Além dos conflitos relacionados à posse da terra, o projeto apresenta diversos problemas ambientais. Ele começou a funcionar sem apresentar o EIA/Rima e sem Licença Prévia do Naturatins (órgão estadual de licenciamento ambiental). Em 2000, o Ibama constatou diversas irregularidades, como desmatamento de grandes áreas sem autorização, inclusive de áreas de preservação permanente (APPs) na beira dos cursos d’água. O Ministério Público Federal entrou com ação civil pública contra o projeto, e Naturatins e Ibama impuseram condicionantes para o seu funcionamento. Em 2009, o Naturatins fez nova inspeção e confirmou a sobreposição de áreas de reserva legal com APPs.
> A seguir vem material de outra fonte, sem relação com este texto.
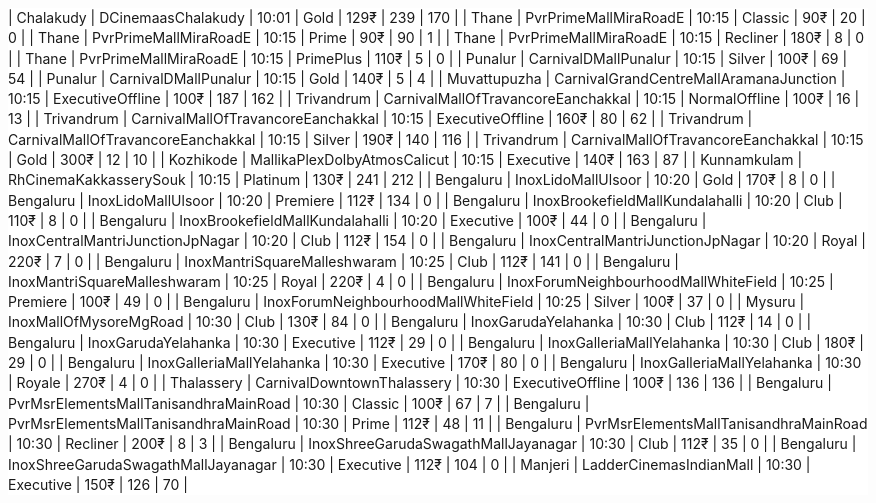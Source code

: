 | Chalakudy        | DCinemaasChalakudy                                       | 10:01 | Gold             |  129₹ |      239 |    170 |
| Thane            | PvrPrimeMallMiraRoadE                                    | 10:15 | Classic          |   90₹ |       20 |      0 |
| Thane            | PvrPrimeMallMiraRoadE                                    | 10:15 | Prime            |   90₹ |       90 |      1 |
| Thane            | PvrPrimeMallMiraRoadE                                    | 10:15 | Recliner         |  180₹ |        8 |      0 |
| Thane            | PvrPrimeMallMiraRoadE                                    | 10:15 | PrimePlus        |  110₹ |        5 |      0 |
| Punalur          | CarnivalDMallPunalur                                     | 10:15 | Silver           |  100₹ |       69 |     54 |
| Punalur          | CarnivalDMallPunalur                                     | 10:15 | Gold             |  140₹ |        5 |      4 |
| Muvattupuzha     | CarnivalGrandCentreMallAramanaJunction                   | 10:15 | ExecutiveOffline |  100₹ |      187 |    162 |
| Trivandrum       | CarnivalMallOfTravancoreEanchakkal                       | 10:15 | NormalOffline    |  100₹ |       16 |     13 |
| Trivandrum       | CarnivalMallOfTravancoreEanchakkal                       | 10:15 | ExecutiveOffline |  160₹ |       80 |     62 |
| Trivandrum       | CarnivalMallOfTravancoreEanchakkal                       | 10:15 | Silver           |  190₹ |      140 |    116 |
| Trivandrum       | CarnivalMallOfTravancoreEanchakkal                       | 10:15 | Gold             |  300₹ |       12 |     10 |
| Kozhikode        | MallikaPlexDolbyAtmosCalicut                             | 10:15 | Executive        |  140₹ |      163 |     87 |
| Kunnamkulam      | RhCinemaKakkasserySouk                                   | 10:15 | Platinum         |  130₹ |      241 |    212 |
| Bengaluru        | InoxLidoMallUlsoor                                       | 10:20 | Gold             |  170₹ |        8 |      0 |
| Bengaluru        | InoxLidoMallUlsoor                                       | 10:20 | Premiere         |  112₹ |      134 |      0 |
| Bengaluru        | InoxBrookefieldMallKundalahalli                          | 10:20 | Club             |  110₹ |        8 |      0 |
| Bengaluru        | InoxBrookefieldMallKundalahalli                          | 10:20 | Executive        |  100₹ |       44 |      0 |
| Bengaluru        | InoxCentralMantriJunctionJpNagar                         | 10:20 | Club             |  112₹ |      154 |      0 |
| Bengaluru        | InoxCentralMantriJunctionJpNagar                         | 10:20 | Royal            |  220₹ |        7 |      0 |
| Bengaluru        | InoxMantriSquareMalleshwaram                             | 10:25 | Club             |  112₹ |      141 |      0 |
| Bengaluru        | InoxMantriSquareMalleshwaram                             | 10:25 | Royal            |  220₹ |        4 |      0 |
| Bengaluru        | InoxForumNeighbourhoodMallWhiteField                     | 10:25 | Premiere         |  100₹ |       49 |      0 |
| Bengaluru        | InoxForumNeighbourhoodMallWhiteField                     | 10:25 | Silver           |  100₹ |       37 |      0 |
| Mysuru           | InoxMallOfMysoreMgRoad                                   | 10:30 | Club             |  130₹ |       84 |      0 |
| Bengaluru        | InoxGarudaYelahanka                                      | 10:30 | Club             |  112₹ |       14 |      0 |
| Bengaluru        | InoxGarudaYelahanka                                      | 10:30 | Executive        |  112₹ |       29 |      0 |
| Bengaluru        | InoxGalleriaMallYelahanka                                | 10:30 | Club             |  180₹ |       29 |      0 |
| Bengaluru        | InoxGalleriaMallYelahanka                                | 10:30 | Executive        |  170₹ |       80 |      0 |
| Bengaluru        | InoxGalleriaMallYelahanka                                | 10:30 | Royale           |  270₹ |        4 |      0 |
| Thalassery       | CarnivalDowntownThalassery                               | 10:30 | ExecutiveOffline |  100₹ |      136 |    136 |
| Bengaluru        | PvrMsrElementsMallTanisandhraMainRoad                    | 10:30 | Classic          |  100₹ |       67 |      7 |
| Bengaluru        | PvrMsrElementsMallTanisandhraMainRoad                    | 10:30 | Prime            |  112₹ |       48 |     11 |
| Bengaluru        | PvrMsrElementsMallTanisandhraMainRoad                    | 10:30 | Recliner         |  200₹ |        8 |      3 |
| Bengaluru        | InoxShreeGarudaSwagathMallJayanagar                      | 10:30 | Club             |  112₹ |       35 |      0 |
| Bengaluru        | InoxShreeGarudaSwagathMallJayanagar                      | 10:30 | Executive        |  112₹ |      104 |      0 |
| Manjeri          | LadderCinemasIndianMall                                  | 10:30 | Executive        |  150₹ |      126 |     70 |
O imbróglio se arrasta sem solução e, ainda assim, o projeto nunca teve suas atividades embargadas.
Em fevereiro de 2013, em audiência pública realizada em Campos Lindos sobre a situação das famílias de posseiros e sobre os problemas ambientais, o Naturatins reconheceu que o projeto continua a funcionar sem licenciamento. A Defensoria Pública do Tocantins afirmou seu compromisso em atuar junto aos posseiros, que considera vítimas da expropriação encabeçada pelo estado. Nesta ocasião, o Ministério Público Federal designou um antropólogo para produzir um laudo a respeito das comunidades.
Trabalho escravo
Foi em uma fazenda do projeto que se deu o primeiro resgate de trabalho escravo do estado do Tocantins. Entre 2003 e 2013, foram identificados oito casos em Campos Lindos, seis deles em atividades ligadas à soja. Apenas três foram fiscalizados, com o resgate de 29 trabalhadores. O município de Campos Lindos é o maior produtor de soja do Tocantins e possui o segundo pior IDH do estado. A situação vivenciada pelas famílias impactadas pela soja torna seus filhos extremamente vulneráveis ao trabalho escravo.